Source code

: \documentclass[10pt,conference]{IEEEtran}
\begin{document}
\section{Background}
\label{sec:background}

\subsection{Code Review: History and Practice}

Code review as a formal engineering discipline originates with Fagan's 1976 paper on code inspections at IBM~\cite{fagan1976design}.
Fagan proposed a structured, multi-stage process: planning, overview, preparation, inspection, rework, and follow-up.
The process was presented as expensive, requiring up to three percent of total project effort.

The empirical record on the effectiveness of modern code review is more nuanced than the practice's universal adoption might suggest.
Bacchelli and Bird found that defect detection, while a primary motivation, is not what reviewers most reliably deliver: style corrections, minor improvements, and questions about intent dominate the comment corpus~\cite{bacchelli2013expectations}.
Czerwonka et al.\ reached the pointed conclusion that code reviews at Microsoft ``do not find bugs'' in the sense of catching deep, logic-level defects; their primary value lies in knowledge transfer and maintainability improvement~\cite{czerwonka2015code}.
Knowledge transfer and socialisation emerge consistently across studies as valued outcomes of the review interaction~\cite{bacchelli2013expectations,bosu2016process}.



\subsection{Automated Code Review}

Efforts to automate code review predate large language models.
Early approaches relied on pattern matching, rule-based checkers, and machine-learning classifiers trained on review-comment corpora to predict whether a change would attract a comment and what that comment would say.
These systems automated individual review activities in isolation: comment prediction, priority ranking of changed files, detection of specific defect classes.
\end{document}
++++++
BRIEF. Beginning with the line that holds "Efforts to automate" and ending with the last line of the listing, output every line exactly. Leave out everything else.

FINISHED TASK.
Efforts to automate code review predate large language models.
Early approaches relied on pattern matching, rule-based checkers, and machine-learning classifiers trained on review-comment corpora to predict whether a change would attract a comment and what that comment would say.
These systems automated individual review activities in isolation: comment prediction, priority ranking of changed files, detection of specific defect classes.
\end{document}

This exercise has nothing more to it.